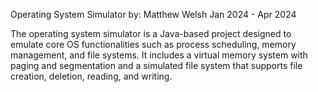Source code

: Operating System Simulator
by: Matthew Welsh
Jan 2024 - Apr 2024

The operating system simulator is a Java-based project designed to emulate core OS functionalities such as process scheduling, memory management, and file systems. 
It includes a virtual memory system with paging and segmentation and a simulated file system that supports file creation, deletion, reading, and writing.
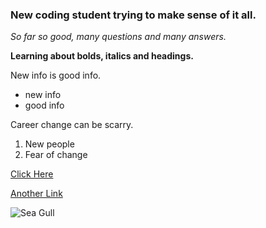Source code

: ### New coding student trying to make sense of it all.

*So far so good, many questions and many answers.*

**Learning about bolds, italics and headings.**

New info is good info.
- new info
- good info

Career change can be scarry.

1. New people
2. Fear of change


[Click Here](http://www.Amazon.com)

[Another Link](https://www.npr.org)

![Sea Gull](https://upload.wikimedia.org/wikipedia/commons/thumb/1/1b/Black-Headed_Gull_in_flight_140810_1.jpg/640px-Black-Headed_Gull_in_flight_140810_1.jpg)

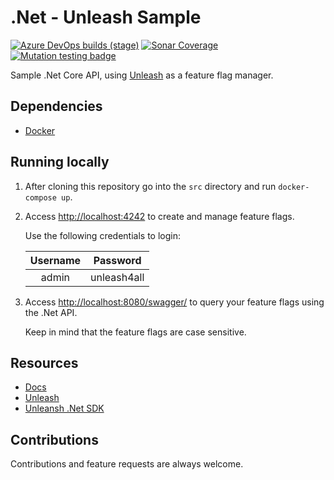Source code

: # .Net - Unleash Sample

[![Azure DevOps builds (stage)](https://img.shields.io/azure-devops/build/raschmitt/7618d927-8467-43e2-b5e9-1aeddc1fbfdc/42?label=Continuous%20Integration&stage=CI&style=flat-square)](https://dev.azure.com/raschmitt/raschmitt/_build?definitionId=42)
[![Sonar Coverage](https://img.shields.io/sonar/coverage/raschmitt_unleash-dotnet-sample?label=Code%20coverage&server=https%3A%2F%2Fsonarcloud.io&style=flat-square)](https://sonarcloud.io/dashboard?id=raschmitt_unleash-dotnet-sample)
[![Mutation testing badge](https://img.shields.io/endpoint?style=flat-square&url=https%3A%2F%2Fbadge-api.stryker-mutator.io%2Fgithub.com%2Fraschmitt%2Funleash-dotnet-sample%2Fmain)](https://dashboard.stryker-mutator.io/reports/github.com/raschmitt/unleash-dotnet-sample/main)

Sample .Net Core API, using [Unleash](https://github.com/Unleash/unleash) as a feature flag manager. 

## Dependencies 

- [Docker](https://docs.docker.com/get-docker/)

## Running locally

1. After cloning this repository go into the `src` directory and run `docker-compose up`.

2. Access [http://localhost:4242](http://localhost/4242) to create and manage feature flags.

      Use the following credentials to login:

      | Username | Password |
      | :---: | :---: |
      | admin | unleash4all |
 
3. Access [http://localhost:8080/swagger/](http://localhost:8080/swagger/) to query your feature flags using the .Net API.
  
      Keep in mind that the feature flags are case sensitive.

## Resources

- [Docs](https://docs.getunleash.io/)
- [Unleash](https://github.com/Unleash/unleash)
- [Unleansh .Net SDK](https://github.com/Unleash/unleash-client-dotnet)

## Contributions

  Contributions and feature requests are always welcome.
——
**TASK STATEMENT:** All entries above, minus the pictures, should be repeated exactly.

**RESPONSE:**
Source code

: Operating System Simulator
by: Matthew Welsh
Jan 2024 - Apr 2024

The operating system simulator is a Java-based project designed to emulate core OS functionalities such as process scheduling, memory management, and file systems. 
It includes a virtual memory system with paging and segmentation and a simulated file system that supports file creation, deletion, reading, and writing.
Source code

: ### New coding student trying to make sense of it all.

*So far so good, many questions and many answers.*

**Learning about bolds, italics and headings.**

New info is good info.
- new info
- good info

Career change can be scarry.

1. New people
2. Fear of change


[Click Here](http://www.Amazon.com)

[Another Link](https://www.npr.org)

![Sea Gull](https://upload.wikimedia.org/wikipedia/commons/thumb/1/1b/Black-Headed_Gull_in_flight_140810_1.jpg/640px-Black-Headed_Gull_in_flight_140810_1.jpg)

Source code

: # .Net - Unleash Sample

[![Azure DevOps builds (stage)](https://img.shields.io/azure-devops/build/raschmitt/7618d927-8467-43e2-b5e9-1aeddc1fbfdc/42?label=Continuous%20Integration&stage=CI&style=flat-square)](https://dev.azure.com/raschmitt/raschmitt/_build?definitionId=42)
[![Sonar Coverage](https://img.shields.io/sonar/coverage/raschmitt_unleash-dotnet-sample?label=Code%20coverage&server=https%3A%2F%2Fsonarcloud.io&style=flat-square)](https://sonarcloud.io/dashboard?id=raschmitt_unleash-dotnet-sample)
[![Mutation testing badge](https://img.shields.io/endpoint?style=flat-square&url=https%3A%2F%2Fbadge-api.stryker-mutator.io%2Fgithub.com%2Fraschmitt%2Funleash-dotnet-sample%2Fmain)](https://dashboard.stryker-mutator.io/reports/github.com/raschmitt/unleash-dotnet-sample/main)

Sample .Net Core API, using [Unleash](https://github.com/Unleash/unleash) as a feature flag manager. 

## Dependencies 

- [Docker](https://docs.docker.com/get-docker/)

## Running locally

1. After cloning this repository go into the `src` directory and run `docker-compose up`.

2. Access [http://localhost:4242](http://localhost/4242) to create and manage feature flags.

      Use the following credentials to login:

      | Username | Password |
      | :---: | :---: |
      | admin | unleash4all |
 
3. Access [http://localhost:8080/swagger/](http://localhost:8080/swagger/) to query your feature flags using the .Net API.
  
      Keep in mind that the feature flags are case sensitive.

## Resources

- [Docs](https://docs.getunleash.io/)
- [Unleash](https://github.com/Unleash/unleash)
- [Unleansh .Net SDK](https://github.com/Unleash/unleash-client-dotnet)

## Contributions

  Contributions and feature requests are always welcome.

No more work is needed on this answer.